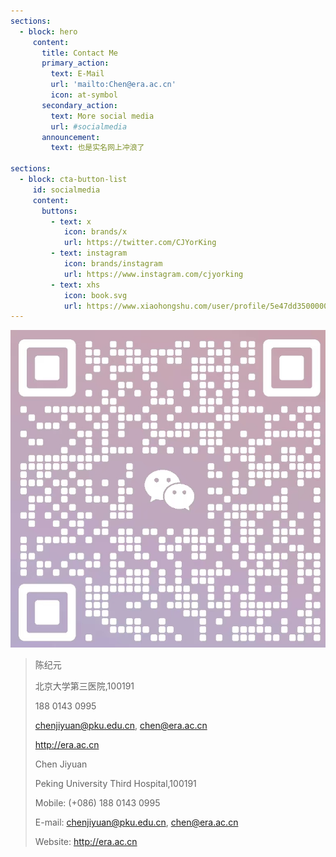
 ```yaml
---
sections:
  - block: hero
     content:
       title: Contact Me
       primary_action:
         text: E-Mail
         url: 'mailto:Chen@era.ac.cn'
         icon: at-symbol
       secondary_action:
         text: More social media
         url: #socialmedia
       announcement:
         text: 也是实名网上冲浪了

sections:
  - block: cta-button-list
     id: socialmedia
     content:
       buttons:
         - text: x
            icon: brands/x
            url: https://twitter.com/CJYorKing
         - text: instagram
            icon: brands/instagram
            url: https://www.instagram.com/cjyorking
         - text: xhs
            icon: book.svg
            url: https://www.xiaohongshu.com/user/profile/5e47dd35000000000100875a
---
```

![Wechat](QRcode.jpg)


>陈纪元
>
>北京大学第三医院,100191
>
>188 0143 0995
>
>chenjiyuan@pku.edu.cn, chen@era.ac.cn
>
>http://era.ac.cn
>
>
>
>Chen Jiyuan
>
>Peking University Third Hospital,100191 
>
>Mobile: (+086) 188 0143 0995
>
>E-mail: chenjiyuan@pku.edu.cn, chen@era.ac.cn
>
>Website: http://era.ac.cn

*Task goal:* By examining the material line by line, establish how many lines contain "chenjiyuan" and give only that number.

*Response:* 2